┌─ Given information
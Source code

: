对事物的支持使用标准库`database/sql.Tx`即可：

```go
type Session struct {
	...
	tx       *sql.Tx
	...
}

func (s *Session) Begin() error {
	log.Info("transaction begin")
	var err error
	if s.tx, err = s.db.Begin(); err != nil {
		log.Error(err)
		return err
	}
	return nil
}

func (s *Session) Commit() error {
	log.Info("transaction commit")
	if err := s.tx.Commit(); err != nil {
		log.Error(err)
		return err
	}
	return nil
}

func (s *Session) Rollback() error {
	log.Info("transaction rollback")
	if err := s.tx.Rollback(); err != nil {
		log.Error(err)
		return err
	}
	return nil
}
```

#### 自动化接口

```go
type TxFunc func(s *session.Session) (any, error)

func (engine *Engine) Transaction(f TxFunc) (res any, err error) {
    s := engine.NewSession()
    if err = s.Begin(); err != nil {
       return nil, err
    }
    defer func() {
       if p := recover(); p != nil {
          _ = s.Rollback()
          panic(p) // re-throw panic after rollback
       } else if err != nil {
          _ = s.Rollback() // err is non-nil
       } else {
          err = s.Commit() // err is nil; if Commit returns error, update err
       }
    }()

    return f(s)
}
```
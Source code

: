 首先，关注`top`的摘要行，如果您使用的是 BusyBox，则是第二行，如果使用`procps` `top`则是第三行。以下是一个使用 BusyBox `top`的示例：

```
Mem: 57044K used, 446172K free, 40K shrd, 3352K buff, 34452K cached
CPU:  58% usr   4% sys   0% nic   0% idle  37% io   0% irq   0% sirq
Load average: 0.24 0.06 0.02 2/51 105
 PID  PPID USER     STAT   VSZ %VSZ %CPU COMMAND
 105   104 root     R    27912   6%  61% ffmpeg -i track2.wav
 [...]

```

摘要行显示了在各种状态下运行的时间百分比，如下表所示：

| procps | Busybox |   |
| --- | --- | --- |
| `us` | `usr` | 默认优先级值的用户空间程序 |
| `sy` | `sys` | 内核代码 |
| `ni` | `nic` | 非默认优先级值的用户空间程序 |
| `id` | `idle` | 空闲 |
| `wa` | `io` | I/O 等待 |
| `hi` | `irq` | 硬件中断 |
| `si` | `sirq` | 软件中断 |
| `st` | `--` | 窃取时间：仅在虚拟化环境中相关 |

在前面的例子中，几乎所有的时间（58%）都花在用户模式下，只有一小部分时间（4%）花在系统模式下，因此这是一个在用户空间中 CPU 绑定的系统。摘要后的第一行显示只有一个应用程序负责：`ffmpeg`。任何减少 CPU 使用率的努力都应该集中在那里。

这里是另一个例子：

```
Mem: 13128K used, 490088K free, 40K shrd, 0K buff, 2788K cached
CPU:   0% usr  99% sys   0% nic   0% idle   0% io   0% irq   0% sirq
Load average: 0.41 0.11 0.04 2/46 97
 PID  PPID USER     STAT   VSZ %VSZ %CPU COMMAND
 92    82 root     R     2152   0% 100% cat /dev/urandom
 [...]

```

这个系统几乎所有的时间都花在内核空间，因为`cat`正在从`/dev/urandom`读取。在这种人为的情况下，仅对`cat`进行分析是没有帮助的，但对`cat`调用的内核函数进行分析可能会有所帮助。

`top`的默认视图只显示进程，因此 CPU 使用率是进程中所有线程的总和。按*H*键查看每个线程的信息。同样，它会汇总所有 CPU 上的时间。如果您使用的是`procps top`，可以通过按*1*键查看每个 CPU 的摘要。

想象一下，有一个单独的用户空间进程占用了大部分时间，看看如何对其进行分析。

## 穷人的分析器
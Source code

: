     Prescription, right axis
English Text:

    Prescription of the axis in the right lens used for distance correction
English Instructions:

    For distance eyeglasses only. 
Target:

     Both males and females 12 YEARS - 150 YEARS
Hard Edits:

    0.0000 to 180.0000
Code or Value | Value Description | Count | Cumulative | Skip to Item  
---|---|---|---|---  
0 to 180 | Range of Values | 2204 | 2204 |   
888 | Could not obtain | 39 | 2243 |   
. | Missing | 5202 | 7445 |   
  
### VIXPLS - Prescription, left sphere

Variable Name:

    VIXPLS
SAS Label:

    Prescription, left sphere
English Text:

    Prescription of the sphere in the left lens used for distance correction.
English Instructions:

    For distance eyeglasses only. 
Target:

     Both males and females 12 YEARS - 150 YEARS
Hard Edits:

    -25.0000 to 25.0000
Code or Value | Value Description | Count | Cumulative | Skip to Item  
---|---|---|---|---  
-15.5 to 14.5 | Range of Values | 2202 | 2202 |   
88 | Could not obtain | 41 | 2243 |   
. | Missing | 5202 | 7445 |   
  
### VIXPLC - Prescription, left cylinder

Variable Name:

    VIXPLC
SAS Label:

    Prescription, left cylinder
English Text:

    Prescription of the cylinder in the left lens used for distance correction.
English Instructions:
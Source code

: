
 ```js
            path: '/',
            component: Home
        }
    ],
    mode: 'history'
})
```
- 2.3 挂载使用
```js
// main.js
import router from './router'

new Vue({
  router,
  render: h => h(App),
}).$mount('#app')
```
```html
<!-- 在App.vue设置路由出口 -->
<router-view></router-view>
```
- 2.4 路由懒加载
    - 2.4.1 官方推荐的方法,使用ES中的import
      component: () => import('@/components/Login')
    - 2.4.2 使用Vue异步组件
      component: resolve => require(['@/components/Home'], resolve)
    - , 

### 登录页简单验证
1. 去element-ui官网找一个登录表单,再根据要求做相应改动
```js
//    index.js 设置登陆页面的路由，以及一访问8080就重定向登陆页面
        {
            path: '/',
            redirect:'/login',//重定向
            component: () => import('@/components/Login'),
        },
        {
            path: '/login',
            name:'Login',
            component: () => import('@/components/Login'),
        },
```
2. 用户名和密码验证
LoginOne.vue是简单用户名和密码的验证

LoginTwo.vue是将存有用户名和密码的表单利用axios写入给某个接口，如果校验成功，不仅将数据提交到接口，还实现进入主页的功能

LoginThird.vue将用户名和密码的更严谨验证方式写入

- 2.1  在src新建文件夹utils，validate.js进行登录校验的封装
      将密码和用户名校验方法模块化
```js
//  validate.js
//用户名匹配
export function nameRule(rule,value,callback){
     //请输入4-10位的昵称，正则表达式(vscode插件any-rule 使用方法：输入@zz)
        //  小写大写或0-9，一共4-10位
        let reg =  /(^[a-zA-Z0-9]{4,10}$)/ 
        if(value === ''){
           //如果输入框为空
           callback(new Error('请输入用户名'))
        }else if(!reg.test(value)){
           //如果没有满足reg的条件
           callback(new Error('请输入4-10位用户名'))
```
└─
§ **What this task involves**
Where a line of the entries contains the word "root", copy that line.

§ **Task answer**
 105   104 root     R    27912   6%  61% ffmpeg -i track2.wav
 92    82 root     R     2152   0% 100% cat /dev/urandom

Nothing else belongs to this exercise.